Segundo o consultor, nascido no Uruguai e hoje radicado no Brasil, embora seja uma norma obrigatória, “muitas empresas decidiram não instalar os boxes rotativos”, por causa do alto custo do equipamento e dos ajustes necessários, entre outros motivos. Foi assim que cerca de 50% de um total de 43 plantas exportadoras do Mercosul perderam esse mercado por não cumprirem com as exigências da norma. No entanto, informa Kleiman, muitas outras empresas adequaram suas plantas e “hoje, a maior parte dos tradicionais players desse mercado está operando novamente”.
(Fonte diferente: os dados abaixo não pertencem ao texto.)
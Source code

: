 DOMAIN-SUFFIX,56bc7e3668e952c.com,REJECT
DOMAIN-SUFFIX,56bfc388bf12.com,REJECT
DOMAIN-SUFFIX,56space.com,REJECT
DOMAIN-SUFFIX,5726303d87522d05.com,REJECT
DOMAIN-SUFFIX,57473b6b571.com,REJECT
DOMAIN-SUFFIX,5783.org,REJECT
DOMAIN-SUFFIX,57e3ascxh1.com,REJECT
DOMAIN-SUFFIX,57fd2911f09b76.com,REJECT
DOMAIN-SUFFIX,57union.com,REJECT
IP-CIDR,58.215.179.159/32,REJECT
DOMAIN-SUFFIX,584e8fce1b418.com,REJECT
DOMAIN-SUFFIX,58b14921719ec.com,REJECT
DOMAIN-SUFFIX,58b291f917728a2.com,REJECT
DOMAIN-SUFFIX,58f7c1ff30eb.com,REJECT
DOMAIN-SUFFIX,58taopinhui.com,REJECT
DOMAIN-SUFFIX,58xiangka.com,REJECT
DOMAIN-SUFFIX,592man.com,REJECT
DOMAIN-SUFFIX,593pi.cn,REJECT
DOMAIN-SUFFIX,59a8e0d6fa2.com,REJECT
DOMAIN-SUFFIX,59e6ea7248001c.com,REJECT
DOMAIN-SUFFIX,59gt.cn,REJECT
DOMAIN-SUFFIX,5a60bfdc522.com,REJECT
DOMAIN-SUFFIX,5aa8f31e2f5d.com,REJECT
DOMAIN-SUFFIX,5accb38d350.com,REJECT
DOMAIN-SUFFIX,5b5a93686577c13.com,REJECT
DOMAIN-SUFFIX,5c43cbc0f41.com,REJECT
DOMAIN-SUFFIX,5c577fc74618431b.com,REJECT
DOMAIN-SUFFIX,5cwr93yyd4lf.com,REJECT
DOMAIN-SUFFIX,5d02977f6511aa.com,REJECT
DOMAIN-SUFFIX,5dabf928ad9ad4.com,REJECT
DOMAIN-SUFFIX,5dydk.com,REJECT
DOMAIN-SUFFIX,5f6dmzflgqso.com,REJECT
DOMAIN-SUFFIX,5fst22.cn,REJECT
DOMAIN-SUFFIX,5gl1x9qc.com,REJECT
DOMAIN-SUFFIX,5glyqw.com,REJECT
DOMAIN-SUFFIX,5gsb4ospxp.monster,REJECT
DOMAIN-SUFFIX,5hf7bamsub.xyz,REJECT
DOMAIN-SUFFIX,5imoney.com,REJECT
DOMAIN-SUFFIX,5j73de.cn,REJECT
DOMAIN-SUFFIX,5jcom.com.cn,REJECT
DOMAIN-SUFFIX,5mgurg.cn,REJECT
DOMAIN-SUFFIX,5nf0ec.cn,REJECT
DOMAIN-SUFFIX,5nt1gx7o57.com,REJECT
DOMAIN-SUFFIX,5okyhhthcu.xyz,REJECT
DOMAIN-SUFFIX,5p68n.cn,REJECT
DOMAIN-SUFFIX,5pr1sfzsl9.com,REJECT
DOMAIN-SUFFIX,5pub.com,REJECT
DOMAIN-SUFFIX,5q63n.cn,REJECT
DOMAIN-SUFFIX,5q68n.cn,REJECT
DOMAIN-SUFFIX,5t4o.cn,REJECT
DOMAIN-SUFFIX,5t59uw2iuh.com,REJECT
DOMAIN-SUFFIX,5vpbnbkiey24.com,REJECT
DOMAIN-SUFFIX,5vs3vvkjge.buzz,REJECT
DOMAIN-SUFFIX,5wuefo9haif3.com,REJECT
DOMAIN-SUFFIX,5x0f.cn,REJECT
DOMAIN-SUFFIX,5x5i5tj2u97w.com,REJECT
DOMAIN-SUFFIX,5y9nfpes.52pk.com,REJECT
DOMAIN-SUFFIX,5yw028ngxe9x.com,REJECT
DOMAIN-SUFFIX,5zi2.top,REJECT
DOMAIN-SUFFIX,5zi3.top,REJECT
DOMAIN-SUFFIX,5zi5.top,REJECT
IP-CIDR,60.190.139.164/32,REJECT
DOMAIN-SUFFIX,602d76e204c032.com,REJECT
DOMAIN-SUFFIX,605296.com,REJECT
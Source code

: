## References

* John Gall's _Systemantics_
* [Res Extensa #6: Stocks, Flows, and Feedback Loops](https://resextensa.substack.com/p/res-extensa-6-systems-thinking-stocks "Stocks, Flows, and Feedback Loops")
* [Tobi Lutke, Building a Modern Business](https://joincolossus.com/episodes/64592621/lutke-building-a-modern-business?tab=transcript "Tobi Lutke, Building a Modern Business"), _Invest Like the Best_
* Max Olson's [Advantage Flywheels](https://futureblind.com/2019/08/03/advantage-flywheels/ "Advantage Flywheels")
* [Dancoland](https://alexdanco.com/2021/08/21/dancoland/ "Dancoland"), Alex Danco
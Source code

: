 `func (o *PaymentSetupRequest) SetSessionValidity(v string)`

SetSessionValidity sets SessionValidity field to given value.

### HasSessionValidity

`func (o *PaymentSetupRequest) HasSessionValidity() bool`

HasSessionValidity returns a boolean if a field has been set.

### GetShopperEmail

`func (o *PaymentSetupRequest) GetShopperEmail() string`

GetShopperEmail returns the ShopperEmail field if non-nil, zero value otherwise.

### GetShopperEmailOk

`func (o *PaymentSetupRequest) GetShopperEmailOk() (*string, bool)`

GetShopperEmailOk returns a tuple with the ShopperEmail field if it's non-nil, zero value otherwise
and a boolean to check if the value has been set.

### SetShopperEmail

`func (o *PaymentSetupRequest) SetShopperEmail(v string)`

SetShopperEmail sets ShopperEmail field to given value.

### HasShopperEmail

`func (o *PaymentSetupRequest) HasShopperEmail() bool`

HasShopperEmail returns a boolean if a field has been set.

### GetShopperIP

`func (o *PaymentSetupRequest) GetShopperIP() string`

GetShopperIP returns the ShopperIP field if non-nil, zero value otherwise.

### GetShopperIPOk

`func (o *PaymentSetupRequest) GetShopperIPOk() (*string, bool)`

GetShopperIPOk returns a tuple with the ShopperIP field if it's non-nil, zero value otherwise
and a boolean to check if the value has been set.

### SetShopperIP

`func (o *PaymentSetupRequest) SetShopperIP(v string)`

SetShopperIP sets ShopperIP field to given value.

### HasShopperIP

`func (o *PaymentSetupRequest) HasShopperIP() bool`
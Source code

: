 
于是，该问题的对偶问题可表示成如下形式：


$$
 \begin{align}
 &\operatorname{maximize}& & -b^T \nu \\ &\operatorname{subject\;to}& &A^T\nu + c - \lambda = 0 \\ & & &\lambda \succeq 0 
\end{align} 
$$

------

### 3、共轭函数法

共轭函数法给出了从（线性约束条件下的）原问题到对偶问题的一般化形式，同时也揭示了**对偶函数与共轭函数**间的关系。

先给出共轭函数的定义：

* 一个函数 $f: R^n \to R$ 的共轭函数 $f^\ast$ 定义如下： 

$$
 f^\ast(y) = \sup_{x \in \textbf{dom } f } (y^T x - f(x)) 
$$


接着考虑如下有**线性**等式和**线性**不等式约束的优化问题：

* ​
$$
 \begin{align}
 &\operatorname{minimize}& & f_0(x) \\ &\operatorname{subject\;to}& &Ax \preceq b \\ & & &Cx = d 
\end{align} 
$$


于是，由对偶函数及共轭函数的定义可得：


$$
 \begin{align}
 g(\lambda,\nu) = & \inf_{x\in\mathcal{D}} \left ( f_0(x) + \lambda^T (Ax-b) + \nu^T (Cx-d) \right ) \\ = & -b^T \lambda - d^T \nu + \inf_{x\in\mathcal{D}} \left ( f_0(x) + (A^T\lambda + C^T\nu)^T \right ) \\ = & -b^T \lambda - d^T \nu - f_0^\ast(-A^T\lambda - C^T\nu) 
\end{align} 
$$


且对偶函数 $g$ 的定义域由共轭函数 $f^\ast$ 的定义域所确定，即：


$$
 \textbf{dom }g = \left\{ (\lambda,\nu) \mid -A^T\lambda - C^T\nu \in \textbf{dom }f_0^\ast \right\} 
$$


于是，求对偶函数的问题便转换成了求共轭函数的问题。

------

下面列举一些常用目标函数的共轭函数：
Ao mesmo tempo, o consultor considera que outros países terão o potencial de exportar carne bovina tanto para Israel quanto para outros mercados kosher. “O mercado kosher está passando por uma rápida transformação e deve haver um movimento inédito de alternância de empresas nesse segmento tão especializado”, prevê.

Entre outros países latino-americanos, o México atualmente está sob processo de fiscalização pelas autoridades israelenses e a Colômbia já conta com a habilitação de quatro plantas para a atividade. No que se refere à exportadores da Europa, Kleiman acredita que países como Hungria, Romênia e Lituânia, poderiam se empenhar como fornecedores de carne bovina para Israel.

Por outro lado, a Polônia, que atualmente é o quinto principal fornecedor de carne kosher a Israel, corre o risco de ser retirada do mercado por medidas políticas que buscam proibir a prática kosher em seu território. Nesse sentido, a Europa mantém um “movimento muito poderoso” contra o abate kosher, explica Kleiman. Ele enfatiza que “esse tipo de abate continua sendo equivocadamente classificado como um sistema cruel”.

Mais recentemente, a proibição do abate kosher foi decretada na região belga de Flandres em janeiro deste ano. Outros países europeus, como Noruega, Suécia, Dinamarca e Eslovênia, contam com suas respectivas leis que impedem a prática e buscam proibir o abate religioso sem acordo prévio. “É possível que, se o Reino Unido ratificar sua saída da União Europeia, também seja discutida a proibição dos abates kosher e halal tradicionais sem acordo”, ressalta Kleiman.

O consultor reconhece que o abate kosher tem problemas estéticos, visto que consiste em sangria e que gera movimentos involuntários no animal durante o processo de choque por anemia. “A degola kosher é um método muito eficiente, mas implica o fluxo de muito sangue, o que pode impressionar pessoas alheias ao ambiente de abate”, explica. Kleiman ressalta, a esse respeito, que esse fator foi explorado com pouco ou nenhum escrúpulo por movimentos contrários à realização do abate kosher.

Box rotativo

Com o sistema de bem-estar animal, o bovino entra no box rotativo e é suavemente imobilizado. Ao girar 180 graus, é colocado em uma posição para ser abatido rapidamente em modo kosher, o que garante uma operação segura e eficaz com o mínimo de estresse. O rabino, posteriormente, corta as artérias carótidas e veias jugulares do animal com uma faca extremamente afiada, o que Kleiman define como “um instrumento de corte de alta precisão e de alta qualidade”. “Essa lâmina não tem nada a ver com uma faca de cozinha”, acrescenta.

Dessa forma, o rabino induz o processo de perda de consciência do animal, que se conclui em aproximadamente 30 segundos, de acordo com a especialista e professora Temple Grandin. Cerca de 90% dos animais abatidos com o método kosher alcançam a inconsciência dentro do tempo aceitável. Temple afirma que a imobilização do animal para o abate kosher tem muito mais relevância sobre o bem-estar animal que o próprio abate religioso. “É na imobilização que se produzem as vocalizações, que são os principais indicadores de bem-estar animal segundo os protocolos internacionais”, acrescenta (com CarneTec).